プロバスケットボールの世界最高峰リーグ、NBAのメンフィス・グリズリーズからの退団を発表し、来季は日本のBリーグに活躍の場を移すことになった、男子バスケ日本代表の渡邊雄太。
その渡邊雄太が5月30日、B1チームの川崎ブレイブサンダース(以下=川崎)主催の、元日本代表のニック・ファジーカスの引退試合にサプライズ登場した。
これには、全バスケファンが文字通り驚いたわけだが、渡邊が登場すると、平日にもかかわらず本拠地の「とどろきアリーナ」に集まった川崎のファンからは、ひと際大きな歓声が上がり、引退するニックから主役を奪うほどだった。
そして試合後には、この日の渡邊が川崎のチームカラーである赤いユニフォームを着ていたことから、「ブレイブサンダースに来てくれて泣きそう」「渡邊、川崎だってよ」などの声が、ネット上を席捲した。ところが、これは勘違いに終わってしまう可能性があると、バスケに詳しいスポーツライターが話す。
「この日は、確かにファジーカスのチームメイトである川崎の選手が多く出場しましたが、日本代表で一緒にプレーした田中大貴(サンロッカーズ渋谷)や竹内譲次(大阪エヴェッサ)らも参加、同じく渡邊は、あくまでファジーカスとの日本代表繋がりで出場したことを明言しています」
では、渡邊の川崎入団はファンの早とちりで、可能性はないのだろうか。今回のサプライズ登場でファンの間で予想が過熱してきた「渡邊の今後」だが…。
「Bリーグの各チームのロスター(公式戦に出場できる所属人数)は現在、だいたい12人程度。もし、渡邊を入団させるなら日本人枠を1人減らすことになります。ですから、すぐには発表できないでしょう。しかも、今年は7月にパリ五輪がありますからね。正式な発表は五輪後になるはずです」(前出・スポーツライター)
しかし、ファンからは気になる移籍チームの名前が次々と聞かれるが、そのあたりはどうなのか。スポーツライターが続ける。

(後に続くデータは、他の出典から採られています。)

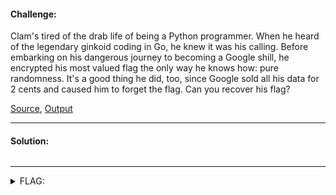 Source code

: #### Challenge:

Clam's tired of the drab life of being a Python programmer. When he heard of the legendary ginkoid coding in Go, he knew it was his calling. Before embarking on his dangerous journey to becoming a Google shill, he encrypted his most valued flag the only way he knows how: pure randomness. It's a good thing he did, too, since Google sold all his data for 2 cents and caused him to forget the flag. Can you recover his flag?

[Source](./dist.go ":ignore"), [Output](./chall.txt ":ignore")

---

#### Solution:

```bash
```

---

<details><summary>FLAG:</summary>

```
actf{i_c4n_f0rs33_th3_p4s7_t00_}
```

</details>
<br/>
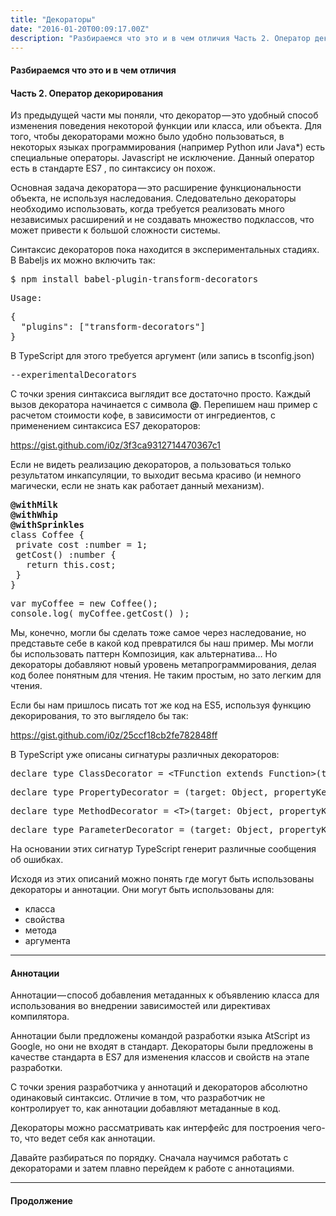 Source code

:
 ```yaml
---
title: "Декораторы"
date: "2016-01-20T00:09:17.00Z"
description: "Разбираемся что это и в чем отличия Часть 2. Оператор декорирования Из предыдущей части мы поняли, что декоратор — это удобный с"
---
```


<!--kg-card-begin: html--><h4>Разбираемся что это и в чем отличия</h4>
<h4>Часть 2. Оператор декорирования</h4>
<p>Из предыдущей части мы поняли, что декоратор — это удобный способ изменения поведения некоторой функции или класса, или объекта. Для того, чтобы декораторами можно было удобно пользоваться, в некоторых языках программирования (например Python или Java*) есть специальные операторы. Javascript не исключение. Данный оператор есть в стандарте ES7 , по синтаксису он похож.</p>
<p>Основная задача декоратора — это расширение функциональности объекта, не используя наследования. Следовательно декораторы необходимо использовать, когда требуется реализовать много независимых расширений и не создавать множество подклассов, что может привести к большой сложности системы.</p>
<p>Синтаксис декораторов пока находится в экспериментальных стадиях. В Babeljs их можно включить так:</p>
<pre>$ npm install babel-plugin-transform-decorators</pre>
<pre>Usage:</pre>
<pre>{<br>  "plugins": ["transform-decorators"]<br>}</pre>
<p>В TypeScript для этого требуется аргумент (или запись в tsconfig.json)</p>
<pre>--experimentalDecorators</pre>
<p>С точки зрения синтаксиса выглядит все достаточно просто. Каждый вызов декоратора начинается с символа <strong>@</strong>. Перепишем наш пример с расчетом стоимости кофе, в зависимости от ингредиентов, с применением синтаксиса ES7 декораторов:</p>
<p><a href="https://gist.github.com/i0z/3f3ca9312714470367c1">https://gist.github.com/i0z/3f3ca9312714470367c1</a></p>
<p>Если не видеть реализацию декораторов, а пользоваться только результатом инкапсуляции, то выходит весьма красиво (и немного магически, если не знать как работает данный механизм).</p>
<pre><strong>@withMilk<br>@withWhip<br>@withSprinkles</strong><br>class Coffee {<br> private cost :number = 1;<br> getCost() :number {<br>   return this.cost;<br> }<br>}</pre>
<pre>var myCoffee = new Coffee();<br>console.log( myCoffee.getCost() );</pre>
<p>Мы, конечно, могли бы сделать тоже самое через наследование, но представьте себе в какой код превратился бы наш пример. Мы могли бы использовать паттерн Композиция, как альтернатива… Но декораторы добавляют новый уровень метапрограммирования, делая код более понятным для чтения. Не таким простым, но зато легким для чтения.</p>
<p>Если бы нам пришлось писать тот же код на ES5, используя функцию декорирования, то это выглядело бы так:</p>
<p><a href="https://gist.github.com/i0z/25ccf18cb2fe782848ff">https://gist.github.com/i0z/25ccf18cb2fe782848ff</a></p>
<p>В TypeScript уже описаны сигнатуры различных декораторов:</p>
<pre>declare type ClassDecorator = &lt;TFunction extends Function&gt;(target: TFunction) =&gt; TFunction | void;</pre>
<pre>declare type PropertyDecorator = (target: Object, propertyKey: string | symbol) =&gt; void;</pre>
<pre>declare type MethodDecorator = &lt;T&gt;(target: Object, propertyKey: string | symbol, descriptor: TypedPropertyDescriptor&lt;T&gt;) =&gt; TypedPropertyDescriptor&lt;T&gt; | void;</pre>
<pre>declare type ParameterDecorator = (target: Object, propertyKey: string | symbol, parameterIndex: number) =&gt; void;</pre>
<p>На основании этих сигнатур TypeScript генерит различные сообщения об ошибках.</p>
<p>Исходя из этих описаний можно понять где могут быть использованы декораторы и аннотации. Они могут быть использованы для:</p>
<ul>
<li>класса</li>
<li>свойства</li>
<li>метода</li>
<li>аргумента</li>
</ul>
<hr>
<h4>Аннотации</h4>
<p>Аннотации — способ добавления метаданных к объявлению класса для использования во внедрении зависимостей или директивах компилятора.</p>
<p>Аннотации были предложены командой разработки языка AtScript из Google, но они не входят в стандарт. Декораторы были предложены в качестве стандарта в ES7 для изменения классов и свойств на этапе разработки.</p>
<p>С точки зрения разработчика у аннотаций и декораторов абсолютно одинаковый синтаксис. Отличие в том, что разработчик не контролирует то, как аннотации добавляют метаданные в код.</p>
<p>Декораторы можно рассматривать как интерфейс для построения чего-то, что ведет себя как аннотации.</p>
<p>Давайте разбираться по порядку. Сначала научимся работать с декораторами и затем плавно перейдем к работе с аннотациями.</p>
<hr>
<h4>Продолжение</h4>

<!--kg-card-end: html-->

「Bリーグ移籍発表で、真っ先に名前があがったのが、潤沢な資金のあるアルバルク東京でした。アルバルクは現在、お台場に2025年秋に開業予定の1万人規模のアリーナを建設中で、しかも暁子夫人(久慈暁子)は元フジテレビアナウンサー。渡邊を口説ける要素はたっぷりです。次にウワサされたのが、日本代表の富樫勇樹率いる千葉ジェッツ。今季のリーグ戦はワイルドカードぎりぎりでプレーオフ進出、しかも準決勝敗退で、一時の強さに陰りが見えました。富樫に日本人バスケ選手初の年俸1億円を提示した実績もありますし、高額年俸必至とはいえ、渡邊のことは喉から手が出るほど欲しいでしょうね」
しかし、まだ2年後とはいえ、26-27年シーズンから始まるBリーグのサラリーキャップ制度を考えると、日本代表選手が多数在籍していたり、強力な外国人助っ人を呼びたいチームには諸刃の剣とも言えそうだが…。前出のスポーツライターが語る。
「毎年のように移籍で大量の選手が動きますし、凄い選手だからただ欲しいというだけではバスケチームはうまくいきません。それでもDeNAを母体とする川崎が、今回の渡邊のサプライズ出場で獲得に名乗りをあげていたことは明白となりました。今季はプレーオフ出場を寸前で逃しましたし、元得点王のファジーカスが抜けた現在のロスターの面々を見ても、渡邊を最も必要としている強豪チームではないでしょうか」
妻が元局アナという背景や、日本代表選手が関東圏に集中しているといった理由から、専門誌の関係者は「関東の強豪チームではないか」と、やはりファンの意見と一致している。
東京か、千葉か、川崎か。少なくとも現時点では、川崎ファンは「ぬか喜び」とあきらめる必要はなさそうだ。